▸ What needs to be done
Copy each line containing "speech" from the listing below.

▸ Data for review
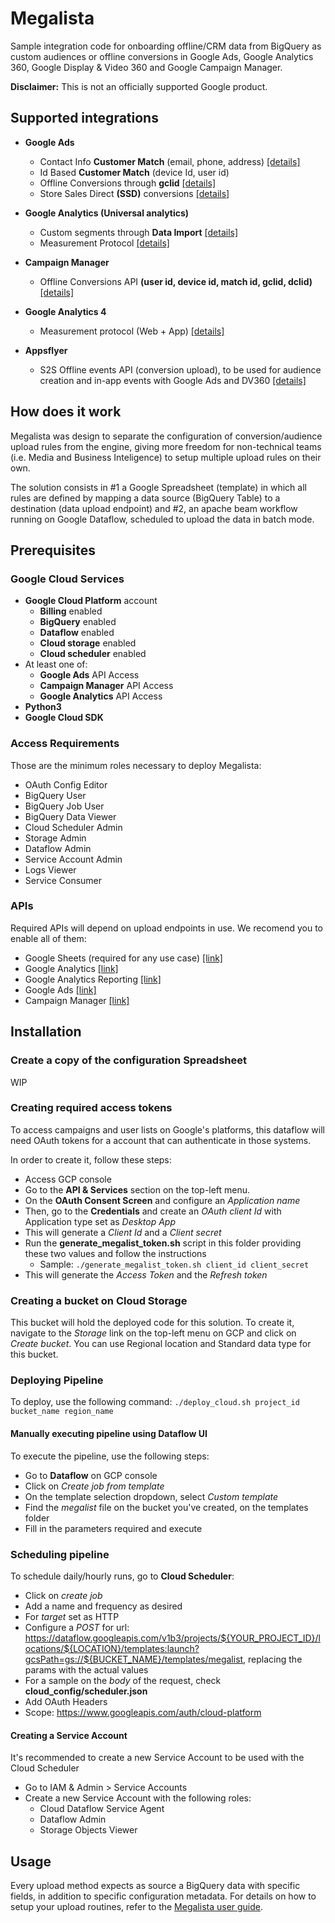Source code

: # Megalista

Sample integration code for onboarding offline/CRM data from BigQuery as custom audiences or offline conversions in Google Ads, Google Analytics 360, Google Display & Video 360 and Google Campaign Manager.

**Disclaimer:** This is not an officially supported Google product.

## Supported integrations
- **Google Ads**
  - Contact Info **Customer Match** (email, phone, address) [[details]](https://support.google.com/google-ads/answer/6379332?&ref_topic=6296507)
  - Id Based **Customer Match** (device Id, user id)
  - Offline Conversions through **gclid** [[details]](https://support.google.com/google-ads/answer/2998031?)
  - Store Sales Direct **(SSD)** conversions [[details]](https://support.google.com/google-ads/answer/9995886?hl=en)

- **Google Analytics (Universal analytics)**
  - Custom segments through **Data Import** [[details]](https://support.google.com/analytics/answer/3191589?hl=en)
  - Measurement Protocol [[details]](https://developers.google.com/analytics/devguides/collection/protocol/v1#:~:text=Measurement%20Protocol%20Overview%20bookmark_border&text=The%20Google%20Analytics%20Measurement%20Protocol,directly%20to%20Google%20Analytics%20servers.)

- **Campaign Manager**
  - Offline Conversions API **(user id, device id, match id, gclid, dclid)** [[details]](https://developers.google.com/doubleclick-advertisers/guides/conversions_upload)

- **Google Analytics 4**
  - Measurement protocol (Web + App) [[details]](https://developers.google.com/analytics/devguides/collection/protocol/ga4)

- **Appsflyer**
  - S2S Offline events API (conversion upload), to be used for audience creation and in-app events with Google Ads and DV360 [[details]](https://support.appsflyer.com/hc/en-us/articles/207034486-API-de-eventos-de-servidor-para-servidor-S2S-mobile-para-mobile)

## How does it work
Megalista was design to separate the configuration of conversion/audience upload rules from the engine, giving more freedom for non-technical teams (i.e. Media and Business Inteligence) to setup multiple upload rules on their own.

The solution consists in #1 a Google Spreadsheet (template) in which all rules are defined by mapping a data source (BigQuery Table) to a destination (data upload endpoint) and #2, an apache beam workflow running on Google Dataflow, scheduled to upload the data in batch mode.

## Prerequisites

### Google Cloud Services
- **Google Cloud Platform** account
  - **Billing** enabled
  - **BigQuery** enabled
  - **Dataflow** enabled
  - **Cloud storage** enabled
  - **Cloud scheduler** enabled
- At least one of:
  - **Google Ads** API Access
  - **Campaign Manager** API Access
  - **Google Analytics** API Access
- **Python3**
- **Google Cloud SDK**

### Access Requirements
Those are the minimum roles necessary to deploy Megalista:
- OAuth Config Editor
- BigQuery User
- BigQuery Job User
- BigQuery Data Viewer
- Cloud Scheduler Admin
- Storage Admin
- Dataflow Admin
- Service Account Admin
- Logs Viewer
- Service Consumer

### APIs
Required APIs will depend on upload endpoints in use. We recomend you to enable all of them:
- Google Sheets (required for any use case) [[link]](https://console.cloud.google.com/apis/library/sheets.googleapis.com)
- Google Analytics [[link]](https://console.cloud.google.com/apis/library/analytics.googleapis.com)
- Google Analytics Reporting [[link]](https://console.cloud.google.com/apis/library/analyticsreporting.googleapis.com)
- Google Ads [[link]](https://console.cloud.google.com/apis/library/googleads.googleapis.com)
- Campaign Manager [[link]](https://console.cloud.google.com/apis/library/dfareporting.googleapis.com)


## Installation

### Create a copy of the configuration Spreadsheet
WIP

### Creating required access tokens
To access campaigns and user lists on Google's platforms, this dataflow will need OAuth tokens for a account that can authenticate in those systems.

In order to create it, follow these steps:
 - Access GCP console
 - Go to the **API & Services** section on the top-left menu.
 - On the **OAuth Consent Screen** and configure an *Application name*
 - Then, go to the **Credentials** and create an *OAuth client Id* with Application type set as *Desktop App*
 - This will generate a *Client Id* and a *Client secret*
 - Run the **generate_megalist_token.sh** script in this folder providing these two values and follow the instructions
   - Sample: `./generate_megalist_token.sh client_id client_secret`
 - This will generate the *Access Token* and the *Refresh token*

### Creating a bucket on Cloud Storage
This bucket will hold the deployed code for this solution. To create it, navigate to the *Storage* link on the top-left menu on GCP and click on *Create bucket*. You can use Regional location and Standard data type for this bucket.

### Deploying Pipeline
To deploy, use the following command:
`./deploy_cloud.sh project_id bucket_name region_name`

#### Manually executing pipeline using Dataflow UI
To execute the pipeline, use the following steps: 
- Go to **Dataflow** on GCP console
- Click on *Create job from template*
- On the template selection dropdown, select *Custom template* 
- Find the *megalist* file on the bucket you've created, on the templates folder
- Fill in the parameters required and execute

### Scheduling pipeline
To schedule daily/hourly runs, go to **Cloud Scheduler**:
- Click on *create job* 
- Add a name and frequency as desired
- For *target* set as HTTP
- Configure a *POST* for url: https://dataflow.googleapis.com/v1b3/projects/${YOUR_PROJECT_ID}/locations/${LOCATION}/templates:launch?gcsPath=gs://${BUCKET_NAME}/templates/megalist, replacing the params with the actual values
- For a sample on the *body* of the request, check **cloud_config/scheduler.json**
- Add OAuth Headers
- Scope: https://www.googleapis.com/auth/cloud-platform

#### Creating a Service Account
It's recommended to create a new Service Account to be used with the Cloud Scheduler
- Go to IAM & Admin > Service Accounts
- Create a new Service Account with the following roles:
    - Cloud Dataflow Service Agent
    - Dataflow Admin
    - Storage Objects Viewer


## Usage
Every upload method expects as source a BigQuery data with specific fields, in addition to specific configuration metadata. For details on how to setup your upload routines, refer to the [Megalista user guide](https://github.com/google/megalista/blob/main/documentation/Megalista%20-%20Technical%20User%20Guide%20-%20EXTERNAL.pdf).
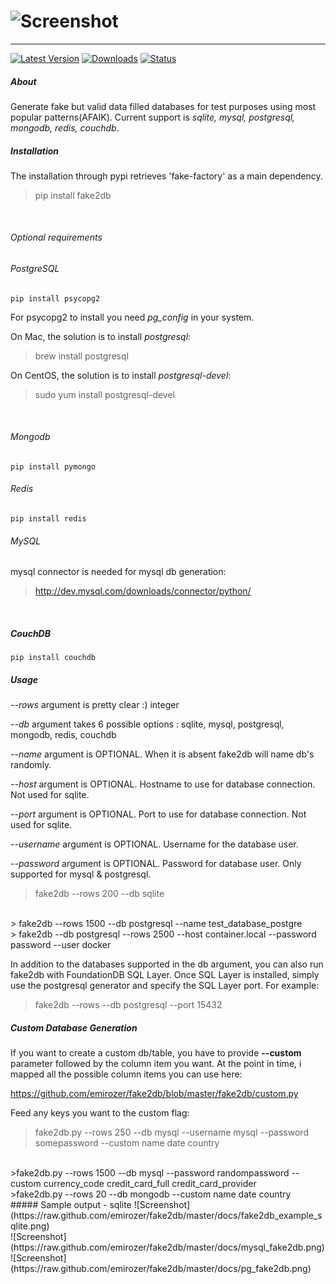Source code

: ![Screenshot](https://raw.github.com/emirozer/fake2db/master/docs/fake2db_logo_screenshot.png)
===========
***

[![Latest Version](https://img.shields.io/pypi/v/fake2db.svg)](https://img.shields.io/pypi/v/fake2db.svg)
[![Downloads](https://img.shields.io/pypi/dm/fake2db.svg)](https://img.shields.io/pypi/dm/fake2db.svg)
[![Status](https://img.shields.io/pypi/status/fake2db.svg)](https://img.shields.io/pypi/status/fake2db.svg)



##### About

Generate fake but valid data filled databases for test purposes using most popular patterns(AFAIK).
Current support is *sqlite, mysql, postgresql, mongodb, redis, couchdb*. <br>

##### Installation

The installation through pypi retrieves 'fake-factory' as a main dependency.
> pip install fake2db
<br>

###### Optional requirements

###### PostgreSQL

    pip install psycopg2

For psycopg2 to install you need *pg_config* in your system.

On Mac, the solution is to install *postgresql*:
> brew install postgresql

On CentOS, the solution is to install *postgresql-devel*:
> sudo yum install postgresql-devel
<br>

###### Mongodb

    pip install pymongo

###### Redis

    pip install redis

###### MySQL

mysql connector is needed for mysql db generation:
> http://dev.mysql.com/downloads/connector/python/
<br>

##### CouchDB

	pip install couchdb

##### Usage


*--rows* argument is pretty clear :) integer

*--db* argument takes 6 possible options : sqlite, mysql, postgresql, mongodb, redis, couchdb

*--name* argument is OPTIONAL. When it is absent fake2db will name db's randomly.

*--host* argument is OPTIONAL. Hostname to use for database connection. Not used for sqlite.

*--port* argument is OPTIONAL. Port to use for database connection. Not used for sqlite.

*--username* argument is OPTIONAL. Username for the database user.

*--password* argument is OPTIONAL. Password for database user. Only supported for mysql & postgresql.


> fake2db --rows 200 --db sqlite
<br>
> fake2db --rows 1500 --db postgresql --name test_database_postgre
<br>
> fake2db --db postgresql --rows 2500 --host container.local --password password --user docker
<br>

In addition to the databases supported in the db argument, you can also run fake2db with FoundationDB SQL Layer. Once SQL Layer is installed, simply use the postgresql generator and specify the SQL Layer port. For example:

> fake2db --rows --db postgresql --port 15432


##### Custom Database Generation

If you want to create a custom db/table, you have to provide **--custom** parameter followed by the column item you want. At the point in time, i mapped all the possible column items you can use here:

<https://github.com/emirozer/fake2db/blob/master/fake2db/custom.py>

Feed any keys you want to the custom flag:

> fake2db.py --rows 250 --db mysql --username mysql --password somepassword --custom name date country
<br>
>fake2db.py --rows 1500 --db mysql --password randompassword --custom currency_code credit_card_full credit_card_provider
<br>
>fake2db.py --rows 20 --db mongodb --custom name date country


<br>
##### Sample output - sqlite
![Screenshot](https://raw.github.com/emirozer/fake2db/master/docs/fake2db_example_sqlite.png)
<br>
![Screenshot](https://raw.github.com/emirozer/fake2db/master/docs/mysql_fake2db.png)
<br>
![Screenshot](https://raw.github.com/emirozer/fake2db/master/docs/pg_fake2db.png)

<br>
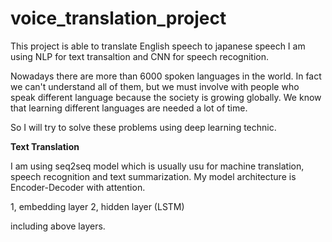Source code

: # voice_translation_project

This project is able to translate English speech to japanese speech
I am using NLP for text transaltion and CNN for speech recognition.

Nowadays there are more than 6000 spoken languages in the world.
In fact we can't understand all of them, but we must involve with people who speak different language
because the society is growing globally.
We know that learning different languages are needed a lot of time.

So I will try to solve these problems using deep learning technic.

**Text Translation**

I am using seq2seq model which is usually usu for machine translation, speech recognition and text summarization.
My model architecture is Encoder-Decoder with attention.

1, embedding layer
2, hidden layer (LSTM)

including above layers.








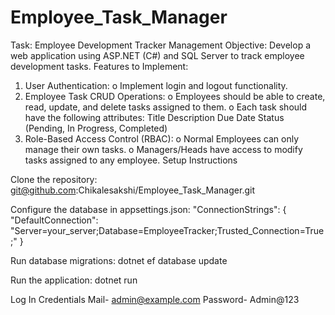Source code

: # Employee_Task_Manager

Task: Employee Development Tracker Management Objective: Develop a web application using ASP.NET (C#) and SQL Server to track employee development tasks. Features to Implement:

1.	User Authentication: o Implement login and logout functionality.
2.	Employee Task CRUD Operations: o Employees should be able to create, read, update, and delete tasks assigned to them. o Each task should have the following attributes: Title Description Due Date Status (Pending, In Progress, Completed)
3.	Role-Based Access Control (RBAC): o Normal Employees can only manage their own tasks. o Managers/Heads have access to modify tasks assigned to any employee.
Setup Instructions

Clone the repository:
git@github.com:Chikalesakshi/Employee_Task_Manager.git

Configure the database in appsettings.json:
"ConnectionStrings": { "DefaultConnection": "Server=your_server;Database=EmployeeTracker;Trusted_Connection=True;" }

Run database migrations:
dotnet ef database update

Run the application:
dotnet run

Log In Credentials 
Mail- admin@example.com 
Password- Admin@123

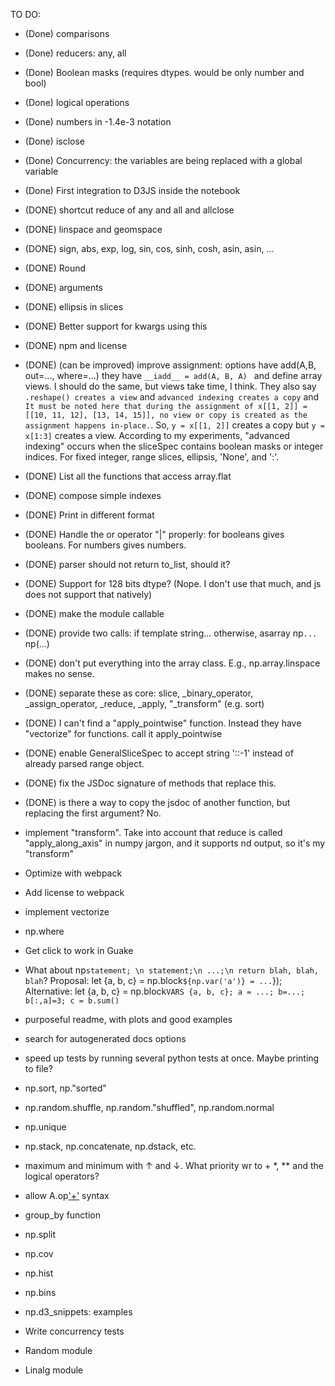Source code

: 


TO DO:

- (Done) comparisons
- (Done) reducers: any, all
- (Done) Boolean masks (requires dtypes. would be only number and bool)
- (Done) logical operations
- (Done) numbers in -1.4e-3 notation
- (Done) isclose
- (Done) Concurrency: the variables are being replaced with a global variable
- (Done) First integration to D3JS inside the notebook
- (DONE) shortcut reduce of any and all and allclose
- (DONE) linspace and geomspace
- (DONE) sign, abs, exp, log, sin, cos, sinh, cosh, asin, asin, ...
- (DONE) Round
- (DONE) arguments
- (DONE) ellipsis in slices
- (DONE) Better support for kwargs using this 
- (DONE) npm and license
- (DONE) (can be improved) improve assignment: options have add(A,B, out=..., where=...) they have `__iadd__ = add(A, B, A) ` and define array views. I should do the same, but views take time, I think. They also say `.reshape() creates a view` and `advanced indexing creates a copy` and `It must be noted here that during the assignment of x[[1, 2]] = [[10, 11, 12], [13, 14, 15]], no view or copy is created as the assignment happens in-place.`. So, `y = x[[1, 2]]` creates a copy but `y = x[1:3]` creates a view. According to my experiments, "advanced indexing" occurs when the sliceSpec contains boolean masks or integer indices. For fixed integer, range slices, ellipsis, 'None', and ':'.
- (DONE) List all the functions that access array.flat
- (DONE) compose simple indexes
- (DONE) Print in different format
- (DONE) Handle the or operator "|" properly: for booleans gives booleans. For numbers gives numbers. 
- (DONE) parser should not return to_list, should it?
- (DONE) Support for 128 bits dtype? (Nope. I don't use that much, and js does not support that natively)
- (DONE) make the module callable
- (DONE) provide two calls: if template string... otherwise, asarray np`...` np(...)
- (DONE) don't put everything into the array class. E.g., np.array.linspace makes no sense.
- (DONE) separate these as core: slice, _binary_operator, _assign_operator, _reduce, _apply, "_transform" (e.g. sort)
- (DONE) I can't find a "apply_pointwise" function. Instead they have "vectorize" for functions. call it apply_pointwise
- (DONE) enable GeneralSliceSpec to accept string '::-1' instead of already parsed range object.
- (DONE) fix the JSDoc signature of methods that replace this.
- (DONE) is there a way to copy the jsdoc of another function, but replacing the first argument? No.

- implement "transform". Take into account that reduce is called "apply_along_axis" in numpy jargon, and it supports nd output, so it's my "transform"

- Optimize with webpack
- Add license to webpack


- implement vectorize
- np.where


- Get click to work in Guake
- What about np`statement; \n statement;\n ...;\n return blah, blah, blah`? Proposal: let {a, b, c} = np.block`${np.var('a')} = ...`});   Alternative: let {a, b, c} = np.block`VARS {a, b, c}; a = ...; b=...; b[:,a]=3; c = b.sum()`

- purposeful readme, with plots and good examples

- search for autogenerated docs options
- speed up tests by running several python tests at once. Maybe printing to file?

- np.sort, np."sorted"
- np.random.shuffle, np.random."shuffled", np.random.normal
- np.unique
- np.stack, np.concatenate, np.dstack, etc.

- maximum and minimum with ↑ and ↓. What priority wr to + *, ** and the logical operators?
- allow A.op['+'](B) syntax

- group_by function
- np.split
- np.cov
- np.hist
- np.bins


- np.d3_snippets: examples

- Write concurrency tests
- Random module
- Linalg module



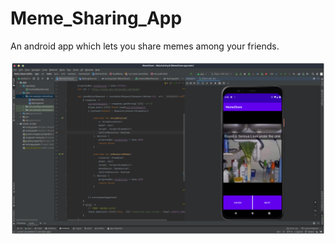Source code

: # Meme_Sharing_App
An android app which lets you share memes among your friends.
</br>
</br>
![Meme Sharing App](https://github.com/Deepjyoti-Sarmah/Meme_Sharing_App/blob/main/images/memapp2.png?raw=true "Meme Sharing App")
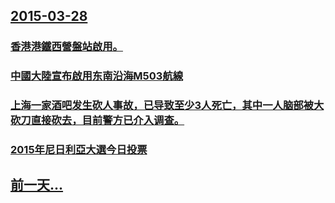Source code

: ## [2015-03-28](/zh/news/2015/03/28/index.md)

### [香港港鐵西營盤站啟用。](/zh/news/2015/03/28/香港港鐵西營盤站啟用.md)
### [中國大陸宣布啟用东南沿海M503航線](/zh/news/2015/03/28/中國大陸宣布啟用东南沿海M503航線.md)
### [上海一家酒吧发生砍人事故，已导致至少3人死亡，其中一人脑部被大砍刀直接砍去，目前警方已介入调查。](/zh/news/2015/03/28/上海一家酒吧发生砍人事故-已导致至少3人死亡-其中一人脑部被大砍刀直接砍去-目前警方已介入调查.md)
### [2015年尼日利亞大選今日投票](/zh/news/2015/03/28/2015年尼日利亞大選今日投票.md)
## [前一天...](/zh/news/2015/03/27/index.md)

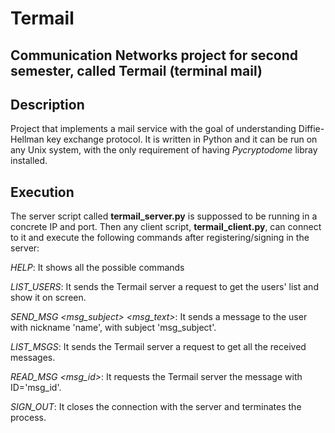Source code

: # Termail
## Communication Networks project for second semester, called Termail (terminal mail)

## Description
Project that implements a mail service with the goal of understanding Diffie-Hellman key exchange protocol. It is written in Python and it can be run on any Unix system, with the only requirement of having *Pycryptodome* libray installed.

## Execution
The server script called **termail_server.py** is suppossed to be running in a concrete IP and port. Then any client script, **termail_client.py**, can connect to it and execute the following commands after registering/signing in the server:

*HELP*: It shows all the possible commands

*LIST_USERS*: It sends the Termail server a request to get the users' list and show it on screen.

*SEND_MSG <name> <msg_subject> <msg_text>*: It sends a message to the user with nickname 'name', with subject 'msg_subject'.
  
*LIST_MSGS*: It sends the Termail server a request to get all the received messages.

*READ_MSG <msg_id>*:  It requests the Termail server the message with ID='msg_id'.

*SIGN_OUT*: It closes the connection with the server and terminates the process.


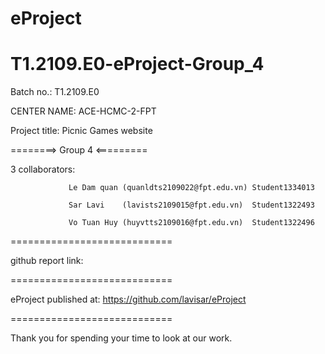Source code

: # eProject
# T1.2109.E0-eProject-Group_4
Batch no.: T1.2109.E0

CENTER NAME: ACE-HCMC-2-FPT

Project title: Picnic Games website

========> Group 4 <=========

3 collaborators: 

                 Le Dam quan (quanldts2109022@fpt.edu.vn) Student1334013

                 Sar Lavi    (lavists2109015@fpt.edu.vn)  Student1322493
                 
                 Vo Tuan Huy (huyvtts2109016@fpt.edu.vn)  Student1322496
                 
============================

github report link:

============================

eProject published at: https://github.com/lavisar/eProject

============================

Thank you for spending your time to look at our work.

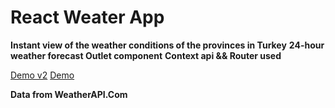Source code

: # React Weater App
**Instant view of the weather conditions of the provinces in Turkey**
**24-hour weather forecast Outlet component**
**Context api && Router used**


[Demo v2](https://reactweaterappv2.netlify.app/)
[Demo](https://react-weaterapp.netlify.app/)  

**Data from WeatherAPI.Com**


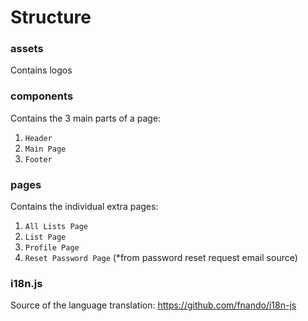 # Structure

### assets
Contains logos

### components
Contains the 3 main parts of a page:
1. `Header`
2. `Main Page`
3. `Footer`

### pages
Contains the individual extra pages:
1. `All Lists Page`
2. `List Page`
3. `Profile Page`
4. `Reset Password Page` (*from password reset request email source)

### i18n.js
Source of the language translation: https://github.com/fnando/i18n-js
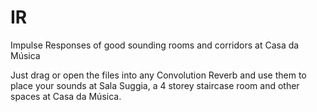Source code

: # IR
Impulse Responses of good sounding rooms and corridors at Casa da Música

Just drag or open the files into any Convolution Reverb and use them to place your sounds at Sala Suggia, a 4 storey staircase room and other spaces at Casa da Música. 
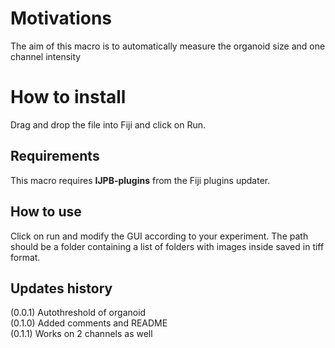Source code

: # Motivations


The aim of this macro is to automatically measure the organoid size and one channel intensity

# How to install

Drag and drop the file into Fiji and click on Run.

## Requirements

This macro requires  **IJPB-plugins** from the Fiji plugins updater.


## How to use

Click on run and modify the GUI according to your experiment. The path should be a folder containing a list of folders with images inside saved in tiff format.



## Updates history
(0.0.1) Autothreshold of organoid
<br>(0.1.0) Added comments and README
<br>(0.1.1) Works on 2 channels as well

▸ Exercise answer
This project is able to translate English speech to japanese speech
I am using NLP for text transaltion and CNN for speech recognition.
I am using seq2seq model which is usually usu for machine translation, speech recognition and text summarization.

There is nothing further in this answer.